Looking back, the impact appears to have varied by program.
The humanities did well overall in searches for this year, filling 20 of 23 positions advertised, according to Vice Provost Abbas Benmamoun.
“It’s true that last year we did a good job of recruitment, despite a lot of the things that were going on,” said Professor Martin Camargo, associate dean for humanities in the College of LAS.
What the numbers don’t show is who may have decided not to apply because of the controversy, Benmamoun said.
Two departments, history and Asian-American studies, also postponed faculty searches because of the Salaita controversy, though both are moving forward now, Camargo said.
The Department of History put off its search for a tenured U.S. history expert because of the American Historical Association’s “very strongly worded” letter blasting former Chancellor Phyllis Wise for the Salaita decision, said history Professor Antoinette Burton.
“That’s one of our main conduits for recruitment,” she said.
While new Ph.D.s looking for entry-level faculty positions may not have the flexibility to turn down humanities jobs, which aren’t “super abundant,” tenured faculty are harder to recruit, Camargo said.
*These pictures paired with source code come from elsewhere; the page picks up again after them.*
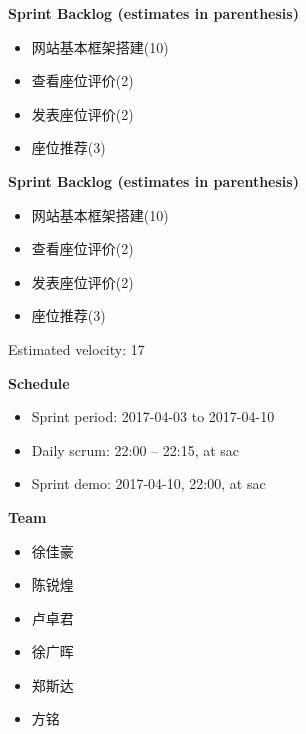 \documentclass[a4paper]{article}
\begin{document}
  \par {\bf Sprint Backlog (estimates in parenthesis)}
  \begin{itemize}
    \item 网站基本框架搭建(10)
    \item 查看座位评价(2)
    \item 发表座位评价(2)
    \item 座位推荐(3)
  \end{itemize}


  \par {\bf Sprint Backlog (estimates in parenthesis)}
  \begin{itemize}
    \item 网站基本框架搭建(10)
    \item 查看座位评价(2)
    \item 发表座位评价(2)
    \item 座位推荐(3)
  \end{itemize}
\indent Estimated velocity: 17

\par {\bf Schedule}
  \begin{itemize}
    \item Sprint period: 2017-04-03 to 2017-04-10
    \item Daily scrum: 22:00 – 22:15, at sac
    \item Sprint demo: 2017-04-10, 22:00, at sac
  \end{itemize}

\par {\bf Team}
  \begin{itemize}
    \item 徐佳豪
    \item 陈锐煌
    \item 卢卓君
    \item 徐广晖
    \item 郑斯达
    \item 方铭
  \end{itemize}

\newpage
\end{document}
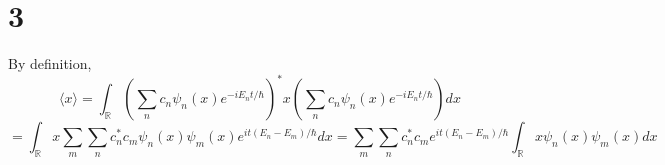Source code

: \documentclass{article}
\begin{document}
\section*{3}
By definition,
\[\langle x \rangle=\int_{\mathbb{R}}\left( \sum_{n}c_{n}\psi_{n}(x)e^{-iE_{n} t/\hbar} \right)^{*}x
  \left( \sum_{n}c_{n}\psi_{n}(x)e^{-iE_{n} t/\hbar} \right)dx\]
\[
  =\int_{\mathbb{R}}x\sum_{m}\sum_{n}c_{n}^{*}c_{m}\psi_{n}(x)\psi_{m}(x)e^{it(E_{n}-E_{m})/\hbar}dx
  =\sum_{m}\sum_{n}c_{n}^{*}c_{m}e^{it(E_{n}-E_{m})/\hbar}\int_{\mathbb{R}}x\psi_{n}(x)\psi_{m}(x)dx
\]

\end{document}
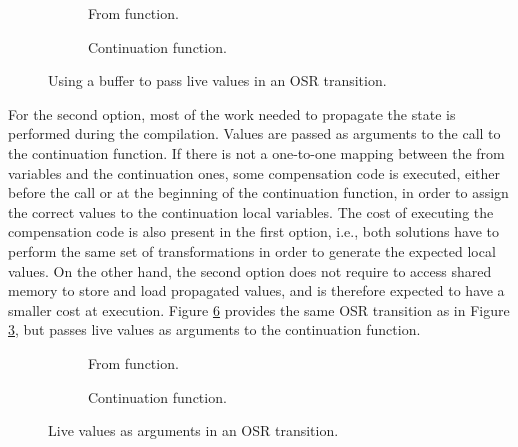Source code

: \begin{figure}[h]
    \centering
    \begin{subfigure}{.49\textwidth}
        \caption{From function.}
        \label{fig:fromFuncBuff}
    \end{subfigure}
    \centering
    \begin{subfigure}{.49\textwidth}
        \caption{Continuation function.}
        \label{fig:ContFuncBuff}   
    \end{subfigure}
    \caption{Using a buffer to pass live values in an OSR transition.}
    \label{fig:bufferExample}
\end{figure}

For the second option, most of the work needed to propagate the state is performed during the compilation.
Values are passed as arguments to the call to the continuation function.
If there is not a one-to-one mapping between the from variables and the continuation ones, some compensation code is executed, either before the call or at the beginning of the continuation function, in order to assign the correct values to the continuation local variables.
The cost of executing the compensation code is also present in the first option, i.e., both solutions have to perform the same set of transformations in order to generate the expected local values.
On the other hand, the second option does not require to access shared memory to store and load propagated values, and is therefore expected to have a smaller cost at execution.
Figure \ref{fig:CallExample} provides the same OSR transition as in Figure \ref{fig:bufferExample}, but passes live values as arguments to the continuation function.\\

\begin{figure}[h]
    \centering
    \begin{subfigure}{.49\textwidth}
        \caption{From function.}
        \label{fig:fromFuncCall}
    \end{subfigure}
    \centering
    \begin{subfigure}{.49\textwidth}
        \caption{Continuation function.}
        \label{fig:ContFuncCall}   
    \end{subfigure}
    \caption{Live values as arguments in an OSR transition.}
    \label{fig:CallExample}
\end{figure}

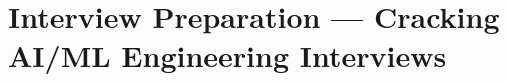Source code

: \documentclass{sweai}
\begin{document}





\part{Interview Preparation --- Cracking AI/ML Engineering Interviews}
\label{part:interviews}




\backmatter



\printbibliography[heading=bibintoc,title={References}]


\end{document}
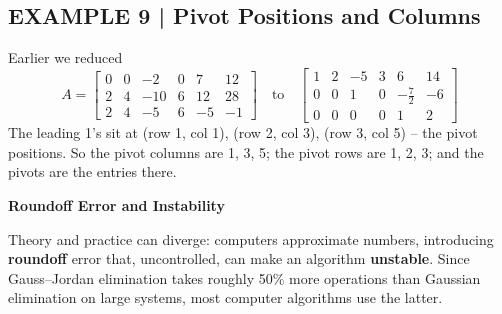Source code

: \documentclass{article}
\newcommand{\redheading}[1]{{\vspace{2mm}\noindent\Large\bfseries\color{red!55!black} #1\par}\vspace{2mm}}
\theoremstyle{mystyle}
\begin{document}
\subsection*{EXAMPLE 9 | Pivot Positions and Columns}
Earlier we reduced
\[
A=\begin{bmatrix}0&0&-2&0&7&12\\2&4&-10&6&12&28\\2&4&-5&6&-5&-1\end{bmatrix}
\quad\text{to}\quad
\begin{bmatrix}1&2&-5&3&6&14\\0&0&1&0&-\tfrac72&-6\\0&0&0&0&1&2\end{bmatrix}
\]
The leading 1's sit at (row 1, col 1), (row 2, col 3), (row 3, col 5) -- the pivot positions. So the pivot columns are 1, 3, 5; the pivot rows are 1, 2, 3; and the pivots are the entries there.

\redheading{Roundoff Error and Instability}

Theory and practice can diverge: computers approximate numbers, introducing \textbf{roundoff} error that, uncontrolled, can make an algorithm \textbf{unstable}. Since Gauss--Jordan elimination takes roughly 50\% more operations than Gaussian elimination on large systems, most computer algorithms use the latter.
\end{document}
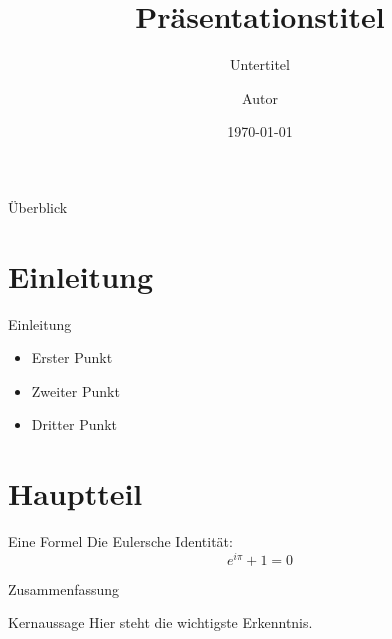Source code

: \documentclass{beamer}
\title{Präsentationstitel}
\subtitle{Untertitel}
\author{Autor}
\institute{Institution}
\date{\today}
\begin{document}
\begin{frame}
    \titlepage
\end{frame}

\begin{frame}{Überblick}
    \tableofcontents
\end{frame}

\section{Einleitung}

\begin{frame}{Einleitung}
    \begin{itemize}
        \item Erster Punkt
        \item Zweiter Punkt
        \item Dritter Punkt
    \end{itemize}
\end{frame}

\section{Hauptteil}

\begin{frame}{Eine Formel}
    Die Eulersche Identität:
    \[
        e^{i\pi} + 1 = 0
    \]
\end{frame}

\begin{frame}{Zusammenfassung}
    \begin{block}{Kernaussage}
        Hier steht die wichtigste Erkenntnis.
    \end{block}
\end{frame}
\end{document}
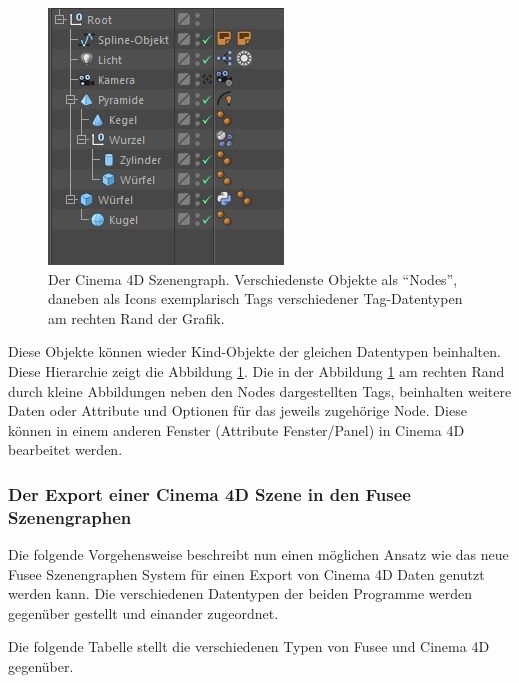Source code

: \documentclass[pagesize, paper=a4, fontsize=12pt, titlepage=true, headings=small, headnosepline, abstractoff, liststotoc, nochapterprefix, plainheadsepline, twoside]{scrreprt}
\begin{document}
\begin{figure}[ht]
	\centering
	\includegraphics{Bilder/c4d_Szenengraph_Vgl.jpg}
	\caption{Der Cinema 4D Szenengraph. Verschiedenste Objekte als “Nodes”, daneben als Icons exemplarisch Tags verschiedener Tag-Datentypen am rechten Rand der Grafik.}
	\label{Cinema 4DSzenenGraph}
\end{figure}

Diese Objekte können wieder Kind-Objekte der gleichen Datentypen beinhalten. Diese Hierarchie zeigt die Abbildung \ref{Cinema 4DSzenenGraph}. Die in der Abbildung \ref{Cinema 4DSzenenGraph} am rechten Rand durch kleine Abbildungen neben den Nodes dargestellten Tags, beinhalten weitere Daten oder Attribute und Optionen für das jeweils zugehörige Node. Diese können in einem anderen Fenster (Attribute Fenster/Panel) in Cinema 4D bearbeitet werden.

\subsubsection{Der Export einer Cinema 4D Szene in den Fusee Szenengraphen}
Die folgende Vorgehensweise beschreibt nun einen möglichen Ansatz wie das neue Fusee Szenengraphen System für einen Export von Cinema 4D Daten genutzt werden kann. Die verschiedenen Datentypen der beiden Programme werden gegenüber gestellt und einander zugeordnet.

Die folgende Tabelle stellt die verschiedenen Typen von Fusee und Cinema 4D gegenüber.
\end{document}
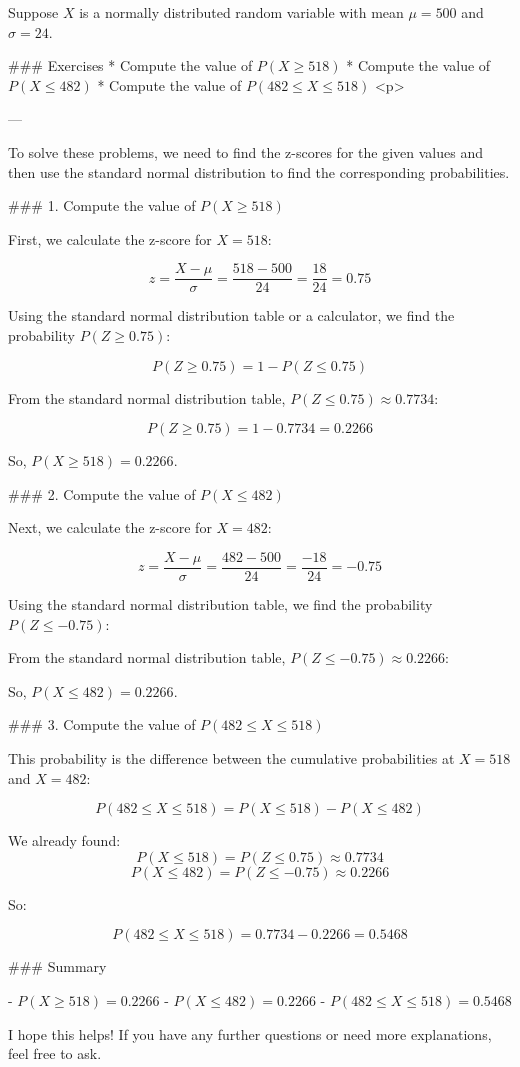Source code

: 
Suppose $X$ is a normally distributed random variable with mean $\mu =500$ and $\sigma = 24$.

### Exercises 
*  Compute the value of $P(X \geq 518)$
*  Compute the value of $P(X \leq 482)$
*  Compute the value of $P(482 \leq X \leq 518)$
<p>

---

To solve these problems, we need to find the z-scores for the given values and then use the standard normal distribution to find the corresponding probabilities.

### 1. Compute the value of \( P(X \geq 518) \)

First, we calculate the z-score for \( X = 518 \):

\[ z = \frac{X - \mu}{\sigma} = \frac{518 - 500}{24} = \frac{18}{24} = 0.75 \]

Using the standard normal distribution table or a calculator, we find the probability \( P(Z \geq 0.75) \):

\[ P(Z \geq 0.75) = 1 - P(Z \leq 0.75) \]

From the standard normal distribution table, \( P(Z \leq 0.75) \approx 0.7734 \):

\[ P(Z \geq 0.75) = 1 - 0.7734 = 0.2266 \]

So, \( P(X \geq 518) = 0.2266 \).

### 2. Compute the value of \( P(X \leq 482) \)

Next, we calculate the z-score for \( X = 482 \):

\[ z = \frac{X - \mu}{\sigma} = \frac{482 - 500}{24} = \frac{-18}{24} = -0.75 \]

Using the standard normal distribution table, we find the probability \( P(Z \leq -0.75) \):

From the standard normal distribution table, \( P(Z \leq -0.75) \approx 0.2266 \):

So, \( P(X \leq 482) = 0.2266 \).

### 3. Compute the value of \( P(482 \leq X \leq 518) \)

This probability is the difference between the cumulative probabilities at \( X = 518 \) and \( X = 482 \):

\[ P(482 \leq X \leq 518) = P(X \leq 518) - P(X \leq 482) \]

We already found:
\[ P(X \leq 518) = P(Z \leq 0.75) \approx 0.7734 \]
\[ P(X \leq 482) = P(Z \leq -0.75) \approx 0.2266 \]

So:

\[ P(482 \leq X \leq 518) = 0.7734 - 0.2266 = 0.5468 \]

### Summary

- \( P(X \geq 518) = 0.2266 \)
- \( P(X \leq 482) = 0.2266 \)
- \( P(482 \leq X \leq 518) = 0.5468 \)

I hope this helps! If you have any further questions or need more explanations, feel free to ask.
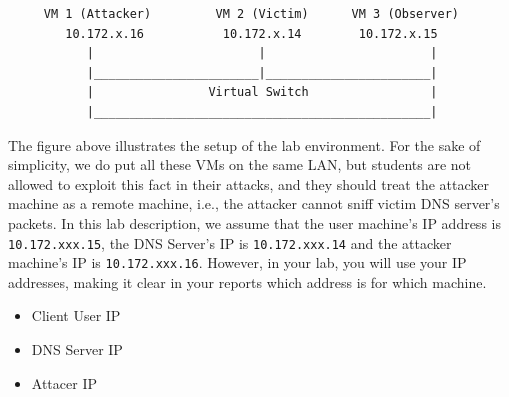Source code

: \begin{verbatim}
     VM 1 (Attacker)         VM 2 (Victim)      VM 3 (Observer)
        10.172.x.16           10.172.x.14        10.172.x.15
           |                       |                       |
           |_______________________|_______________________|
           |                Virtual Switch                 |
           |_______________________________________________|
\end{verbatim}
\label{environment}

The figure above illustrates the setup of the lab environment. For the 
sake of simplicity, we do put all these VMs on the same LAN, but 
students are not allowed to exploit this fact in their attacks, and 
they should treat the attacker machine as a remote machine, 
i.e., the attacker cannot sniff victim DNS server's packets.
In this lab description, we assume that the user machine's IP address is {\tt 10.172.xxx.15}, 
the DNS Server's IP is {\tt 10.172.xxx.14} and the attacker machine's IP is {\tt 10.172.xxx.16}.
However, in your lab, you will use your IP addresses, making it clear in your reports which address is for which machine. 

\begin{itemize}
\item Client User IP \underline{\hspace{3cm}}
\item DNS Server IP \underline{\hspace{3cm}}
\item Attacer IP \underline{\hspace{3cm}}
\end{itemize}





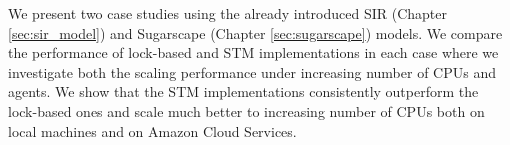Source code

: We present two case studies using the already introduced SIR (Chapter \ref{sec:sir_model}) and Sugarscape (Chapter \ref{sec:sugarscape}) models. We compare the performance of lock-based and STM implementations in each case where we investigate both the scaling performance under increasing number of CPUs and agents. We show that the STM implementations consistently outperform the lock-based ones and scale much better to increasing number of CPUs both on local machines and on Amazon Cloud Services.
They may have families, established research groups or other factors that keep them in place.
The Department of History decided to go ahead with the search this year because of the importance of American history to the program, Burton said. One longtime American history professor recently retired, she said.
On the other side of the ledger, senior faculty members were hired away from anthropology, Latina/o studies, English, philosophy, and Spanish and Portuguese this past year, though Camargo didn’t know how many of those were related to Salaita.
The American Indian Studies Program was “traumatized,” he said. The department lost two faculty members to the University of Minnesota, Vicente Diaz and his wife, Tina Delisle. The UI had to make counter-offers to retain two other professors, who asked to move to other UI departments where they had joint appointments, Camargo said. Professor Jodi Byrd is now in English and gender and women’s studies, and Professor Matt Gilbert moved to history.
The department is down to department head Robert Warrior, who was a finalist for a position at UCLA last spring, and a beginning assistant professor who started last year.
“That’s really a great shame,” Camargo said, citing the program’s national reputation.
Warrior said he is “ready and willing” to work with campus leaders to help them understand what it would take to rebuild the American Indian Studies Program. But it would be a complicated process, he said, given both the “Salaita fiasco” and the history of the program on campus.
“It can’t just happen tomorrow. There are steps the campus leadership needs to take to understand what happened to the program we had,” Warrior said.
With the recent censure from the American Association of University Professors, “even more of our competitors are likely to recruit other members of our faculty, and we will have a more difficult time retaining them if there are severe cuts in the university’s budget,” Camargo said.